(Stored records)
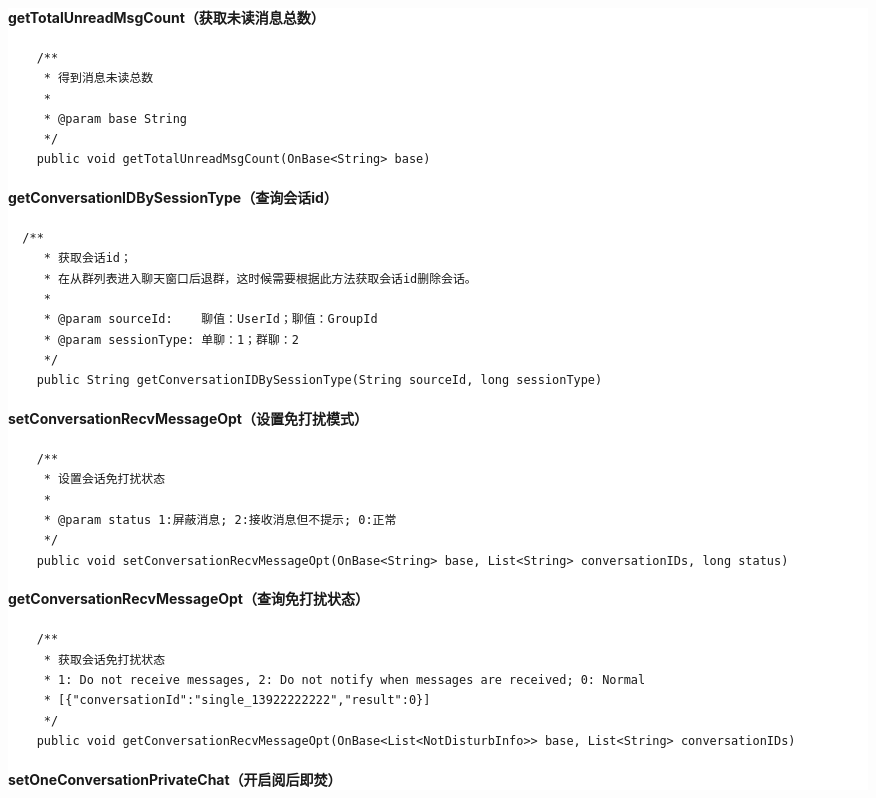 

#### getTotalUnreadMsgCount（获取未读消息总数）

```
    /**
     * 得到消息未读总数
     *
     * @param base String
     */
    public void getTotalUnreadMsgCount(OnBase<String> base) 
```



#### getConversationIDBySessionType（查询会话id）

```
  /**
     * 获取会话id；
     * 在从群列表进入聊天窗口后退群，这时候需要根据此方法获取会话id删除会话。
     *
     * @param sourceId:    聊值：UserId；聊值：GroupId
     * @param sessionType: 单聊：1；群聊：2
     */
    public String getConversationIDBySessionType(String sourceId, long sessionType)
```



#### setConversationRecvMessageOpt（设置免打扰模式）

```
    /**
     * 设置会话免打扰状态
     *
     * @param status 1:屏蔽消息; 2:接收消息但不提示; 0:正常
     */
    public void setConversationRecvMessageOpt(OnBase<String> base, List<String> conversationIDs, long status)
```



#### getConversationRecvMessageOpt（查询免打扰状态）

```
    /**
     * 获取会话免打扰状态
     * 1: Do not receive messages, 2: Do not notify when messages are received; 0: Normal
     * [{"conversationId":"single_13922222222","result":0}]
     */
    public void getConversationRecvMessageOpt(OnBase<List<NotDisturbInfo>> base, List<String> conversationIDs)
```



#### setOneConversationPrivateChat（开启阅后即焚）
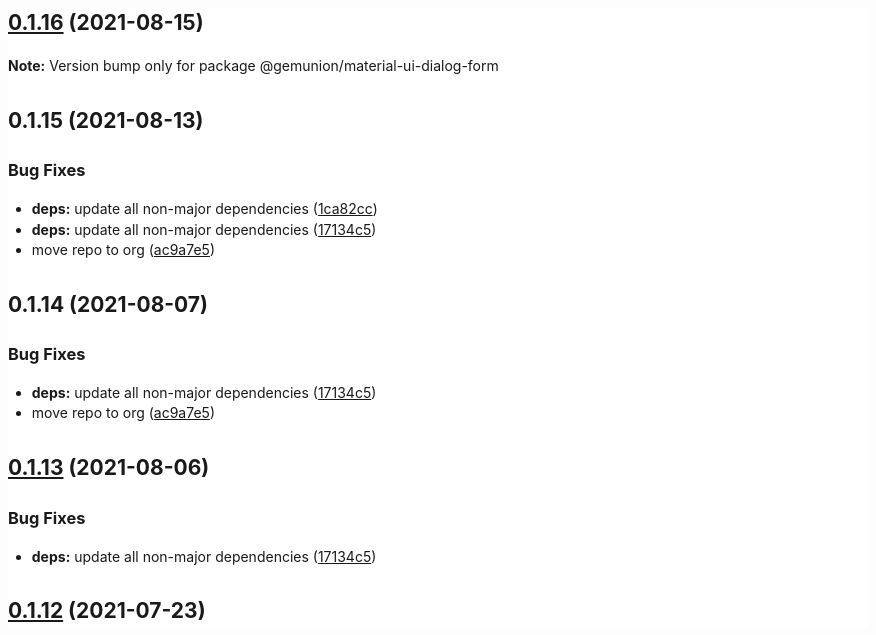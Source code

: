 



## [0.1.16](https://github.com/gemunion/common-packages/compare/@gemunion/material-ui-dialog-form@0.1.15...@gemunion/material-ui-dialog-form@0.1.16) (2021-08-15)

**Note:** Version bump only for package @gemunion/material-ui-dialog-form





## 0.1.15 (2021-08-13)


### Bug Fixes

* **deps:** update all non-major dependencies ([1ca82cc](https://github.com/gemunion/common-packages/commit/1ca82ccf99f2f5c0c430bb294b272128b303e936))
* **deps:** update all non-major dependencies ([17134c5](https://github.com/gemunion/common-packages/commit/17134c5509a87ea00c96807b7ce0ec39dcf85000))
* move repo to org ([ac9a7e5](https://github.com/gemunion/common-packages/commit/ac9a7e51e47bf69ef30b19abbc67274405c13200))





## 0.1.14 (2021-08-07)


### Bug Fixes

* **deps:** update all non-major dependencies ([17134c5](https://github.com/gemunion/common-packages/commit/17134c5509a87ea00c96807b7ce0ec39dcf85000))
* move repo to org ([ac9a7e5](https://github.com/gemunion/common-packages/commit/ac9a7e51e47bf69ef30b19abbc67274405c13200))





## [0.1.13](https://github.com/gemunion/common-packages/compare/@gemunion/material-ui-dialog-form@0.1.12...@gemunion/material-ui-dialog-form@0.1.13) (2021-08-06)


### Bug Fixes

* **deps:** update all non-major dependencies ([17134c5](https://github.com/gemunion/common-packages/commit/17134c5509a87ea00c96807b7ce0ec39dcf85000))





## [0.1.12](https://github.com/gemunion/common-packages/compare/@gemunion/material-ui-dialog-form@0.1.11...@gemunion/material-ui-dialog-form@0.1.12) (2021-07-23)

**Task directions:**
Where the word "OnBase" shows up in a line of the entries above, copy that line.

**Solution to this task:**
    public void getTotalUnreadMsgCount(OnBase<String> base) 
    public void setConversationRecvMessageOpt(OnBase<String> base, List<String> conversationIDs, long status)
    public void getConversationRecvMessageOpt(OnBase<List<NotDisturbInfo>> base, List<String> conversationIDs)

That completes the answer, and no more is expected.